[Task to complete] Go through the records and extract every line with the word "language".

• • • • •

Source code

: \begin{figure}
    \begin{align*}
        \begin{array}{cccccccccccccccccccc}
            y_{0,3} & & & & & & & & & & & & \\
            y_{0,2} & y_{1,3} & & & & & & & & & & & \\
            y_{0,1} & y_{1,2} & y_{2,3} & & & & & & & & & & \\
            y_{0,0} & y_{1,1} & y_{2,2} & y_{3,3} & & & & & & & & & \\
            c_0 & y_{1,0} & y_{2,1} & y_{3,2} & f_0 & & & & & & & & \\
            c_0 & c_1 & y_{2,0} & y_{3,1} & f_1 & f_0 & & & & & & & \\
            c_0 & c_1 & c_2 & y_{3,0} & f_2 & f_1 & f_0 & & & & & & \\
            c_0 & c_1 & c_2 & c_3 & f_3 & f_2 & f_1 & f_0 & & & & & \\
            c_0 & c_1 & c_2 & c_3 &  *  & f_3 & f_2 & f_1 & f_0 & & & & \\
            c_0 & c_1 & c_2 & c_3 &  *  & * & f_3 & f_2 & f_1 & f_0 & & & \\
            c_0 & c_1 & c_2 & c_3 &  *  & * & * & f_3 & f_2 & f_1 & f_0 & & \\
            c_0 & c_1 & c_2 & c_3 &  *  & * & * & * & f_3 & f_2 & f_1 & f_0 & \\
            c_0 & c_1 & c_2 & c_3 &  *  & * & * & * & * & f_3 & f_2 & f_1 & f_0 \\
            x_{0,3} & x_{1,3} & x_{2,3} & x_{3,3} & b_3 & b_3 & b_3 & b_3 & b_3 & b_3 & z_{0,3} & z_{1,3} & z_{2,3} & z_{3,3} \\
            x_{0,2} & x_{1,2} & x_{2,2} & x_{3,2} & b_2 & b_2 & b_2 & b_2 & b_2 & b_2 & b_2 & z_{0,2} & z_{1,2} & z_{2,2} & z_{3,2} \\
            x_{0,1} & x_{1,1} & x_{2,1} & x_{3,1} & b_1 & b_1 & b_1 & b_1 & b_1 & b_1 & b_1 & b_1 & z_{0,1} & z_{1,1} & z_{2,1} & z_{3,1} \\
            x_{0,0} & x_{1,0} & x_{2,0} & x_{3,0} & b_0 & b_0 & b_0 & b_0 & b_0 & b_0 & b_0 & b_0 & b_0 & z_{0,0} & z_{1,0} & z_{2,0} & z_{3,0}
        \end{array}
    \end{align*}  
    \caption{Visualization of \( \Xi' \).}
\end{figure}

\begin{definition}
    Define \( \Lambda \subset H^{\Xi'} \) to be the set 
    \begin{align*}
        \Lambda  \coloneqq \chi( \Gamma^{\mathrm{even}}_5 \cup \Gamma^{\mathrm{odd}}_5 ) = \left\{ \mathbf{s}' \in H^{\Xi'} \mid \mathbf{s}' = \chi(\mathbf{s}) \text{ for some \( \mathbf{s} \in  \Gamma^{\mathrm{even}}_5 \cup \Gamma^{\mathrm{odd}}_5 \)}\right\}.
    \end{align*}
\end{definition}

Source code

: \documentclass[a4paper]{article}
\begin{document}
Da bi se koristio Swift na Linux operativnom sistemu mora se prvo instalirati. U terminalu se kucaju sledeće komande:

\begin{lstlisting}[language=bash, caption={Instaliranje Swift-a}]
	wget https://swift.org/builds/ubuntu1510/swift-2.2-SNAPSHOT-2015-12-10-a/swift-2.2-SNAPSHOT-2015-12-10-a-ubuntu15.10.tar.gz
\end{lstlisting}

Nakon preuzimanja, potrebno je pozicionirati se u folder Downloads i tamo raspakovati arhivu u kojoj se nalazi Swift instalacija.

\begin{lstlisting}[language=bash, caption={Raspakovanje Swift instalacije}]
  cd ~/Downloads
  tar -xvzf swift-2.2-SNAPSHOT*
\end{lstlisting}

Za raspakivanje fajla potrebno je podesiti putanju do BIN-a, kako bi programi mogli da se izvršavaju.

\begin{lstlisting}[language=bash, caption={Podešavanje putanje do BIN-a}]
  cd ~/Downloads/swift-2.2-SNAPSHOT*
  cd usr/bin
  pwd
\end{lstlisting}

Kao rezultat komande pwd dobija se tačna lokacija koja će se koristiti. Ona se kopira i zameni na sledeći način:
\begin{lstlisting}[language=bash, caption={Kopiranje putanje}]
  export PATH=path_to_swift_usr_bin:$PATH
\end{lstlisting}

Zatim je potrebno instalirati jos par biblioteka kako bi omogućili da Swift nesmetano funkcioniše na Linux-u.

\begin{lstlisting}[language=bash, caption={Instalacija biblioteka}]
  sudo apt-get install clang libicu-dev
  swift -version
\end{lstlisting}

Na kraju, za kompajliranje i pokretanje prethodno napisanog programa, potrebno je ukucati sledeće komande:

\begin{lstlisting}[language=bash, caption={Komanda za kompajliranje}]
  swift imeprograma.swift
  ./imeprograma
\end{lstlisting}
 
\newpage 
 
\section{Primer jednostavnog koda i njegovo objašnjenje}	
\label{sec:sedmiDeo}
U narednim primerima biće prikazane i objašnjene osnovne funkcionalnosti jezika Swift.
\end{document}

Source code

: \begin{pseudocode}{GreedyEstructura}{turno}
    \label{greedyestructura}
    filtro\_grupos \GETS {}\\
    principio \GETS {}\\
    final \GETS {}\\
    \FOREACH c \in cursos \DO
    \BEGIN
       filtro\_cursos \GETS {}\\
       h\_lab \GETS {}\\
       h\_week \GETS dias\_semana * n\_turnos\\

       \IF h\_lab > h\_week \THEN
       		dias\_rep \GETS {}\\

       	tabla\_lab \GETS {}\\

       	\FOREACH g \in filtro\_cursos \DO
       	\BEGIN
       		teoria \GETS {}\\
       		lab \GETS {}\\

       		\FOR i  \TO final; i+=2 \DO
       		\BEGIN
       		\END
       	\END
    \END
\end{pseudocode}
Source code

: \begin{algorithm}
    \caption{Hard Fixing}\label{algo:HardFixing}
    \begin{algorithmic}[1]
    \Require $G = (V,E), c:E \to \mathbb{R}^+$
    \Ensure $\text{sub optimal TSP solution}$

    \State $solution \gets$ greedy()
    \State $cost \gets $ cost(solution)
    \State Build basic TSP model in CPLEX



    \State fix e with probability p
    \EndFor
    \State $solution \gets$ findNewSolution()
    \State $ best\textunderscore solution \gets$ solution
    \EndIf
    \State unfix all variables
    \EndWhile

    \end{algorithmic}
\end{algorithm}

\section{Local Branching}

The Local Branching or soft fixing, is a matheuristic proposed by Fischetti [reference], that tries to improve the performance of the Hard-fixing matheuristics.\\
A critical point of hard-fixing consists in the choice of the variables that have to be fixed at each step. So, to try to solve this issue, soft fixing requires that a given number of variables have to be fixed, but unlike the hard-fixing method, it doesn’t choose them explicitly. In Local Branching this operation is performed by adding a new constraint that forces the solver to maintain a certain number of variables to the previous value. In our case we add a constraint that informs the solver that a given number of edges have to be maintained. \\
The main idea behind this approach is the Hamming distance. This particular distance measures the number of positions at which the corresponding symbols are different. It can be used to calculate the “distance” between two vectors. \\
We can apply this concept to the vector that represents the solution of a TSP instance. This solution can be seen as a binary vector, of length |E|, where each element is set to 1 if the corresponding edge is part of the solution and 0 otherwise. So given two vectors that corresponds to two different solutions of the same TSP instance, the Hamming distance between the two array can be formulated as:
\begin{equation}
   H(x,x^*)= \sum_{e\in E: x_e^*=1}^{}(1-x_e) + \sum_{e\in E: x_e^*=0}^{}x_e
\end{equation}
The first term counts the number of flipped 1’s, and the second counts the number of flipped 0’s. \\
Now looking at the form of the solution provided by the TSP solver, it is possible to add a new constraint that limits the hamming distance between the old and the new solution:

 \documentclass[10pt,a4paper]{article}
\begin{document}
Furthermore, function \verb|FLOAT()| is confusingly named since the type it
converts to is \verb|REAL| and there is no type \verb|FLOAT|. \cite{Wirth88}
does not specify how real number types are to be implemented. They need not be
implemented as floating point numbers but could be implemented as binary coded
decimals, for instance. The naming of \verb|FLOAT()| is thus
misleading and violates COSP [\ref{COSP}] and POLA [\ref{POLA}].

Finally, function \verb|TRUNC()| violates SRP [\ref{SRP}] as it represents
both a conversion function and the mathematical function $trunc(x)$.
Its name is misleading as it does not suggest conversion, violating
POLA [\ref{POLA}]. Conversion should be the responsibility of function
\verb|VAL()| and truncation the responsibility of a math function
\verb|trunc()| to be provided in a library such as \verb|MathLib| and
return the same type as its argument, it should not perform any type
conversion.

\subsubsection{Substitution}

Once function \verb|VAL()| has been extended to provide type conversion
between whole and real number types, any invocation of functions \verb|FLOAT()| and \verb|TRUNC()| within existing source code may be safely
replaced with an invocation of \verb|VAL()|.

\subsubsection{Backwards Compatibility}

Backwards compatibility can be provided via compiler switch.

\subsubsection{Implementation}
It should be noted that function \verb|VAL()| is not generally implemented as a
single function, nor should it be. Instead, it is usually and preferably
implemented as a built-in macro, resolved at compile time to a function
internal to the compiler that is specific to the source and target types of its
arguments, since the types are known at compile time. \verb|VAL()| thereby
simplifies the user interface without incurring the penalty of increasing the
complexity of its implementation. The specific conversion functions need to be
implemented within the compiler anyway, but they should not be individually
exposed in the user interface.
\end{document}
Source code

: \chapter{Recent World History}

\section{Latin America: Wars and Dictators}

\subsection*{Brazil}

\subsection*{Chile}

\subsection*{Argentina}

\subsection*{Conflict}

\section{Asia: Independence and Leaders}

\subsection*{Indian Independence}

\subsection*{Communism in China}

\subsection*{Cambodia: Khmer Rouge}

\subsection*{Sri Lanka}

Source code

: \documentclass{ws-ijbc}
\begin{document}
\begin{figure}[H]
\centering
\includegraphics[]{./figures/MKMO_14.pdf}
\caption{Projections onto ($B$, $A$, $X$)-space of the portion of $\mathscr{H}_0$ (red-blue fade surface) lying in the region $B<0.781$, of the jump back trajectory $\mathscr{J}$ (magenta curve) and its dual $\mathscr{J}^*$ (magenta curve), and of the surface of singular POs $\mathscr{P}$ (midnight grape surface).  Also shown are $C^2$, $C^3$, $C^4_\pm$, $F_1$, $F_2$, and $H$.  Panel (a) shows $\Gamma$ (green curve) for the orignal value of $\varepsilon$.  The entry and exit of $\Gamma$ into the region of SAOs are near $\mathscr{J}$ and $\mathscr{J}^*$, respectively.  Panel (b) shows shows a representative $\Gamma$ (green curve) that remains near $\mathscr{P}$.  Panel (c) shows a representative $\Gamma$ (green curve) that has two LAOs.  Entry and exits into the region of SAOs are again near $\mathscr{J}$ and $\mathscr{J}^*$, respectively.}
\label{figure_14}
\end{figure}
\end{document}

• • • • •

[Problem solution]
\begin{lstlisting}[language=bash, caption={Instaliranje Swift-a}]
\begin{lstlisting}[language=bash, caption={Raspakovanje Swift instalacije}]
\begin{lstlisting}[language=bash, caption={Podešavanje putanje do BIN-a}]
\begin{lstlisting}[language=bash, caption={Kopiranje putanje}]
\begin{lstlisting}[language=bash, caption={Instalacija biblioteka}]
\begin{lstlisting}[language=bash, caption={Komanda za kompajliranje}]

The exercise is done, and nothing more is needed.